Pictures paired with source code
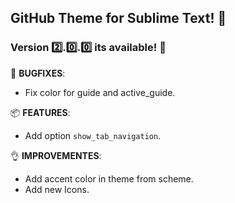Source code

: ## GitHub Theme for Sublime Text! 🎁

### Version 2️⃣.0️⃣.0️⃣ its available! 🎉

🐛 **BUGFIXES**:

* Fix color for guide and active_guide.


📦 **FEATURES**:

* Add option `show_tab_navigation`.

👌 **IMPROVEMENTES**:

* Add accent color in theme from scheme.
* Add new Icons.
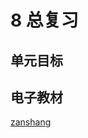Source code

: # 8 总复习

## 单元目标


## 电子教材

<Ebook grade="xxsx5a" :pages="109" :paged="115" ></Ebook>

[zanshang](../res/zanshang.md ':include')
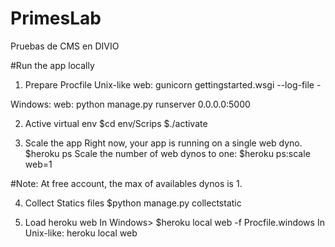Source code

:# PrimesLab
Pruebas de CMS en DIVIO

#Run the app locally


1. Prepare Procfile
Unix-like
web: gunicorn gettingstarted.wsgi --log-file -

Windows:
web: python manage.py runserver 0.0.0.0:5000

2. Active virtual env
    $cd env/Scrips
    $./activate

3. Scale the app
Right now, your app is running on a single web dyno. 
   $heroku ps
Scale the number of web dynos to one:
    $heroku ps:scale web=1

#Note: At free account, the max of availables dynos is 1.

4. Collect Statics files
    $python manage.py collectstatic

5. Load heroku web 
    In Windows> $heroku local web -f Procfile.windows
    In Unix-like: heroku local web 



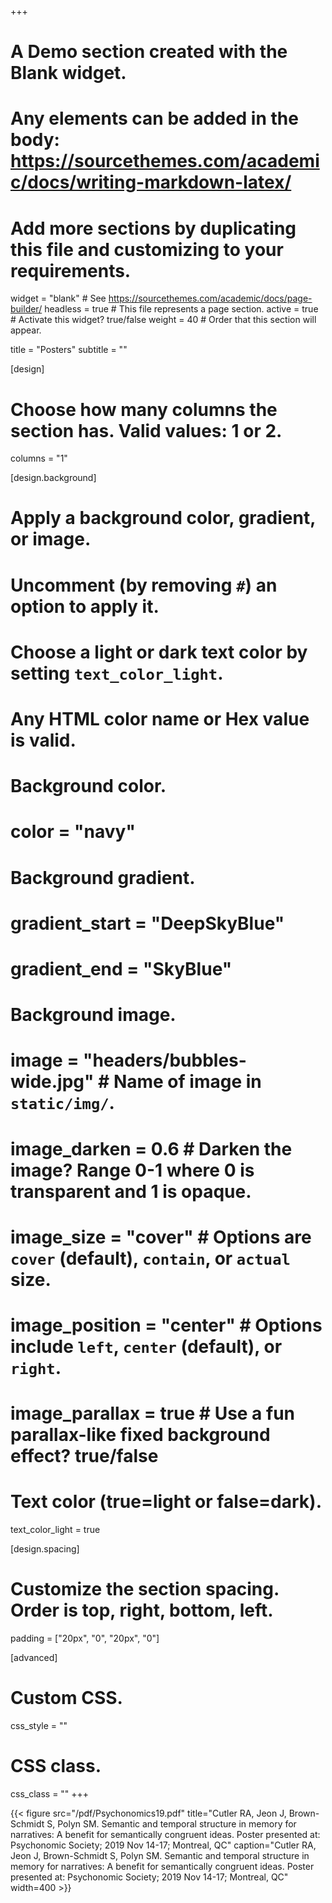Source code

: +++
# A Demo section created with the Blank widget.
# Any elements can be added in the body: https://sourcethemes.com/academic/docs/writing-markdown-latex/
# Add more sections by duplicating this file and customizing to your requirements.

widget = "blank"  # See https://sourcethemes.com/academic/docs/page-builder/
headless = true  # This file represents a page section.
active = true  # Activate this widget? true/false
weight = 40  # Order that this section will appear.

title = "Posters"
subtitle = ""

[design]
  # Choose how many columns the section has. Valid values: 1 or 2.
  columns = "1"

[design.background]
  # Apply a background color, gradient, or image.
  #   Uncomment (by removing `#`) an option to apply it.
  #   Choose a light or dark text color by setting `text_color_light`.
  #   Any HTML color name or Hex value is valid.

  # Background color.
  # color = "navy"

  # Background gradient.
  # gradient_start = "DeepSkyBlue"
  # gradient_end = "SkyBlue"

  # Background image.
  # image = "headers/bubbles-wide.jpg"  # Name of image in `static/img/`.
  # image_darken = 0.6  # Darken the image? Range 0-1 where 0 is transparent and 1 is opaque.
  # image_size = "cover"  #  Options are `cover` (default), `contain`, or `actual` size.
  # image_position = "center"  # Options include `left`, `center` (default), or `right`.
  # image_parallax = true  # Use a fun parallax-like fixed background effect? true/false

  # Text color (true=light or false=dark).
  text_color_light = true

[design.spacing]
  # Customize the section spacing. Order is top, right, bottom, left.
  padding = ["20px", "0", "20px", "0"]

[advanced]
 # Custom CSS.
 css_style = ""

 # CSS class.
 css_class = ""
+++
<!-- {{< figure src="/pdf/Psychonomics19.pdf" title="Poster presented at: Psychonomics 2019 Montreal, QC [See Citation]()"  caption="Cutler RA, Jeon J, Brown-Schmidt S, Polyn SM. Semantic and temporal structure in memory for narratives: A benefit for semantically congruent ideas. Poster presented at: Psychonomic Society; 2019 Nov 14-17; Montreal, QC" width=400 >}} -->
{{< figure src="/pdf/Psychonomics19.pdf" title="Cutler RA, Jeon J, Brown-Schmidt S, Polyn SM. Semantic and temporal structure in memory for narratives: A benefit for semantically congruent ideas. Poster presented at: Psychonomic Society; 2019 Nov 14-17; Montreal, QC"  caption="Cutler RA, Jeon J, Brown-Schmidt S, Polyn SM. Semantic and temporal structure in memory for narratives: A benefit for semantically congruent ideas. Poster presented at: Psychonomic Society; 2019 Nov 14-17; Montreal, QC" width=400 >}}

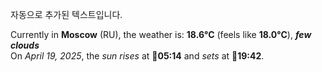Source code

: 
자동으로 추가된 텍스트입니다.

<!--START_SECTION:weather:moscow-->
Currently in **Moscow** (RU), the weather is: **18.6°C** (feels like **18.0°C**), ***few clouds***<br/>
On *April 19, 2025*, the *sun rises* at 🌅**05:14** and *sets* at 🌇**19:42**.
<!--END_SECTION:weather-->
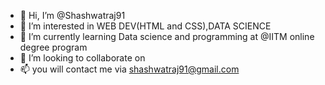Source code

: - 👋 Hi, I’m @Shashwatraj91
- 👀 I’m interested in WEB DEV(HTML and CSS),DATA SCIENCE
- 🌱 I’m currently learning Data science and programming at @IITM online degree program
- 💞️ I’m looking to collaborate on 
- 📫 you will contact me via shashwatraj91@gmail.com

<!---
Shashwatraj91/Shashwatraj91 is a ✨ special ✨ repository because its `README.md` (this file) appears on your GitHub profile.
You can click the Preview link to take a look at your changes.
--->
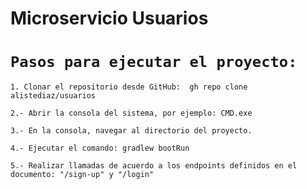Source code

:# Microservicio **Usuarios**

# `Pasos para ejecutar el proyecto:`

``1. Clonar el repositorio desde GitHub: 
gh repo clone alistediaz/usuarios``

`2.- Abrir la consola del sistema, por ejemplo: CMD.exe`

`3.- En la consola, navegar al directorio del proyecto.`

`4.- Ejecutar el comando: gradlew bootRun`

`5.- Realizar llamadas de acuerdo a los endpoints definidos en el documento: "/sign-up" y "/login"`
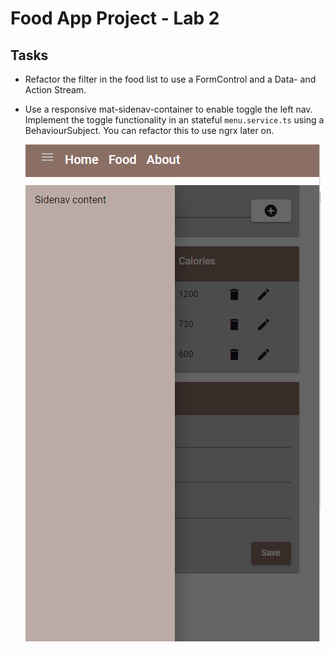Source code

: # Food App Project - Lab 2

## Tasks

- Refactor the filter in the food list to use a FormControl and a Data- and Action Stream.

- Use a responsive mat-sidenav-container to enable toggle the left nav. Implement the toggle functionality in an stateful `menu.service.ts` using a BehaviourSubject. You can refactor this to use ngrx later on.

  ![buttons](_images/responsive-sidenav.png)
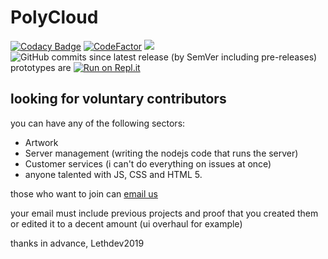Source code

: # PolyCloud
[![Codacy Badge](https://api.codacy.com/project/badge/Grade/3d1b0134e6f848f0a1959d0045cc01b3)](https://app.codacy.com/gh/Poly-Development/PolyCloud?utm_source=github.com&utm_medium=referral&utm_content=Poly-Development/PolyCloud&utm_campaign=Badge_Grade_Dashboard) [![CodeFactor](https://www.codefactor.io/repository/github/poly-development/polycloud/badge)](https://www.codefactor.io/repository/github/poly-development/polycloud)
![](https://img.shields.io/website?down_color=red&down_message=Offline&style=flat&up_color=green&up_message=Online&url=https%3A%2F%2Fpolycloud.herokuapp.com) ![GitHub commits since latest release (by SemVer including pre-releases)](https://img.shields.io/github/commits-since/Poly-Development/PolyCloud/latest?color=dark%20green&include_prereleases&sort=semver&style=flat)
prototypes are [![Run on Repl.it](https://repl.it/badge/github/Poly-Development/PolyCloud)](https://repl.it/github/Poly-Development/PolyCloud)
## looking for voluntary contributors
you can have any of the following sectors:
* Artwork
* Server management (writing the nodejs code that runs the server)
* Customer services (i can't do everything on issues at once)
* anyone talented with JS, CSS and HTML 5.

those who want to join can [email us](mailto:poly.development@outlook.com)

your email must include previous projects and proof that you created them or edited it to a decent amount (ui overhaul for example)

thanks in advance,
Lethdev2019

_TASK STATEMENT:_
Review the entries above and return every line where "caption" appears.

_EXERCISE OUTPUT:_
<!-- {{< figure src="/pdf/Psychonomics19.pdf" title="Poster presented at: Psychonomics 2019 Montreal, QC [See Citation]()"  caption="Cutler RA, Jeon J, Brown-Schmidt S, Polyn SM. Semantic and temporal structure in memory for narratives: A benefit for semantically congruent ideas. Poster presented at: Psychonomic Society; 2019 Nov 14-17; Montreal, QC" width=400 >}} -->
{{< figure src="/pdf/Psychonomics19.pdf" title="Cutler RA, Jeon J, Brown-Schmidt S, Polyn SM. Semantic and temporal structure in memory for narratives: A benefit for semantically congruent ideas. Poster presented at: Psychonomic Society; 2019 Nov 14-17; Montreal, QC"  caption="Cutler RA, Jeon J, Brown-Schmidt S, Polyn SM. Semantic and temporal structure in memory for narratives: A benefit for semantically congruent ideas. Poster presented at: Psychonomic Society; 2019 Nov 14-17; Montreal, QC" width=400 >}}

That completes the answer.